* _What this task involves_:
If a line below includes the string "hspace", copy it.

* _Provided data_:
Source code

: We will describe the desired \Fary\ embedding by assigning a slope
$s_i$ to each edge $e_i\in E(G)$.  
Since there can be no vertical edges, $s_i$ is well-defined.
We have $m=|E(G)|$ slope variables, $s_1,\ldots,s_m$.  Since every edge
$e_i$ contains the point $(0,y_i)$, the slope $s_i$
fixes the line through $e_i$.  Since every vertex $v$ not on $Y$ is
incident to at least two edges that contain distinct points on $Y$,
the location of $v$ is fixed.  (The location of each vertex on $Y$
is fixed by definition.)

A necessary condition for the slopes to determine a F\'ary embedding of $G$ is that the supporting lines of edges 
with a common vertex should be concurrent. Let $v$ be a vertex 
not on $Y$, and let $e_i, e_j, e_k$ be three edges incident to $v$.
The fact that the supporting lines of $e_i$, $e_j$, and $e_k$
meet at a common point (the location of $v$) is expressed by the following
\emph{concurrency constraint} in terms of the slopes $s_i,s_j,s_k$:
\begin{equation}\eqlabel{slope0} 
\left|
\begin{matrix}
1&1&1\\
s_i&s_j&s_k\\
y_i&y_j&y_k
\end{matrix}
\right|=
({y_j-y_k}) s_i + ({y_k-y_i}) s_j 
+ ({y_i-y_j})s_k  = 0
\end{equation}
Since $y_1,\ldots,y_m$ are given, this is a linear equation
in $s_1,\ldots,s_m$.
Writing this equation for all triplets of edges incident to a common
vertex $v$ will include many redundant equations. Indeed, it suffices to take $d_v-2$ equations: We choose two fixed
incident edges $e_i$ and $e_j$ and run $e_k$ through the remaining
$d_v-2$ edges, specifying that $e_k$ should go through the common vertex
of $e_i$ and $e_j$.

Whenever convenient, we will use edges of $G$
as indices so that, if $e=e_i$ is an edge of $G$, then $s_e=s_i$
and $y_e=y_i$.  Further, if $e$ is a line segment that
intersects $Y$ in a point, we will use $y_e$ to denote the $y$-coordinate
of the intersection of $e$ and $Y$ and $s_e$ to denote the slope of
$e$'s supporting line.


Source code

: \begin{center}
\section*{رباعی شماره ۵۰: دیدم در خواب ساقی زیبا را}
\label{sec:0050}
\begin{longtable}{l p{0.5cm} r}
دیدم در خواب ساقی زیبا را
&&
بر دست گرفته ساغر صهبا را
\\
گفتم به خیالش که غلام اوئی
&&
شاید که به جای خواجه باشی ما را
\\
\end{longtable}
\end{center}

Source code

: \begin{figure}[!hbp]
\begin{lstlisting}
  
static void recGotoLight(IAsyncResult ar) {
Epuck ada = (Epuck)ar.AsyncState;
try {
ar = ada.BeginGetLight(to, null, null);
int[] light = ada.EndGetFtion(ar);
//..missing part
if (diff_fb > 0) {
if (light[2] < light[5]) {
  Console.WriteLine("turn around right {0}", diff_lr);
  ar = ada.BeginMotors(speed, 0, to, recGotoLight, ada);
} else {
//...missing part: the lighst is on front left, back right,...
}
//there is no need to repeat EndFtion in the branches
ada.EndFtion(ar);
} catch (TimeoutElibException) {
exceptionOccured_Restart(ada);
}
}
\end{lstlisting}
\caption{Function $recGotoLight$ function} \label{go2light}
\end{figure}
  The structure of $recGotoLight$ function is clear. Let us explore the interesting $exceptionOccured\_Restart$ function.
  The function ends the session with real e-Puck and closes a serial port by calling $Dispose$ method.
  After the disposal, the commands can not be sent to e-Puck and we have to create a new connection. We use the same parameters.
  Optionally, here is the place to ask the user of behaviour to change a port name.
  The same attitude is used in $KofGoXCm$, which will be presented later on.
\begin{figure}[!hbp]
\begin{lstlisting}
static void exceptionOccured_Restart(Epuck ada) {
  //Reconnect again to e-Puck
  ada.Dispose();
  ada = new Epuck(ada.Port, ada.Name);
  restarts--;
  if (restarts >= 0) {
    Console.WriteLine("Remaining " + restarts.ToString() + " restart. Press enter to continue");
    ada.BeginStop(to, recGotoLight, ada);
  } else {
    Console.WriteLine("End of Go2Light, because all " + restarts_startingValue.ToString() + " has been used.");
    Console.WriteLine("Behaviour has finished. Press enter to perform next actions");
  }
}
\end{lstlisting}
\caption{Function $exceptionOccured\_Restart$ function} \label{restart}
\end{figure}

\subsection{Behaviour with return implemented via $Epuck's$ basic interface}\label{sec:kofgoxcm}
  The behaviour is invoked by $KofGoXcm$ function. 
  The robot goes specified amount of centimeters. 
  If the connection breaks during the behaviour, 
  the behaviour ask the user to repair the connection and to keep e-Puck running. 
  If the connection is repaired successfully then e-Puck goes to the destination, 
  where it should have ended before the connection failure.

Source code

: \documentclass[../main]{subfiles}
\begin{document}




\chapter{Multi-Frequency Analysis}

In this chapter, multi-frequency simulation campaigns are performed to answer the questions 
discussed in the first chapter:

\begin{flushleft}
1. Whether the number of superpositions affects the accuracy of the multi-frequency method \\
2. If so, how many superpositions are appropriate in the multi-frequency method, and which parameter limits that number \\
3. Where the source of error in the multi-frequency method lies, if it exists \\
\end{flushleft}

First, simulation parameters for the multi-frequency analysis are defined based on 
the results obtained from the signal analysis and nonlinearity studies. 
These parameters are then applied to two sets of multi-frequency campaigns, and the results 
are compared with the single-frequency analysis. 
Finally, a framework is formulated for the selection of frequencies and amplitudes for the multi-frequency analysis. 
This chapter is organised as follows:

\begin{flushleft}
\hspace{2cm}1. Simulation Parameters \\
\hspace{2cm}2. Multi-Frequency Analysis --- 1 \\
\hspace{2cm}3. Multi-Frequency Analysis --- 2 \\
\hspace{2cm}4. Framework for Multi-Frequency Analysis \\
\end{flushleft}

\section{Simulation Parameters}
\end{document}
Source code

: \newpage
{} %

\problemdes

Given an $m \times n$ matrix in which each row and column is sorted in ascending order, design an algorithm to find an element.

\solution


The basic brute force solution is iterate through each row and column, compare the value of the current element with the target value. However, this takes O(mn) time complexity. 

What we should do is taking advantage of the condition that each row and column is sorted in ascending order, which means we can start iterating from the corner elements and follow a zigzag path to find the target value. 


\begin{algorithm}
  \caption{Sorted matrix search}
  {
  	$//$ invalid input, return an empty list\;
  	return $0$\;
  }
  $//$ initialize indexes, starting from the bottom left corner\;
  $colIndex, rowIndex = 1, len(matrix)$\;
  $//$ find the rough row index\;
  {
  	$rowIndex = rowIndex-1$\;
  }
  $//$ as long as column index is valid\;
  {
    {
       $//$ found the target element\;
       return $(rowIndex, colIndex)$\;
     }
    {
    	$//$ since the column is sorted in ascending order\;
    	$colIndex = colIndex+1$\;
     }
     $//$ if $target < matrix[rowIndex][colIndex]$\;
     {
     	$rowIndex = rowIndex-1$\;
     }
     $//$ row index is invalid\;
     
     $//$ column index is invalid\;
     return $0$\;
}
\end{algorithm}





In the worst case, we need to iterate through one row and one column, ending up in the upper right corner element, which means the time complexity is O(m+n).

* _Response_:
\hspace{2cm}1. Simulation Parameters \\
\hspace{2cm}2. Multi-Frequency Analysis --- 1 \\
\hspace{2cm}3. Multi-Frequency Analysis --- 2 \\
\hspace{2cm}4. Framework for Multi-Frequency Analysis \\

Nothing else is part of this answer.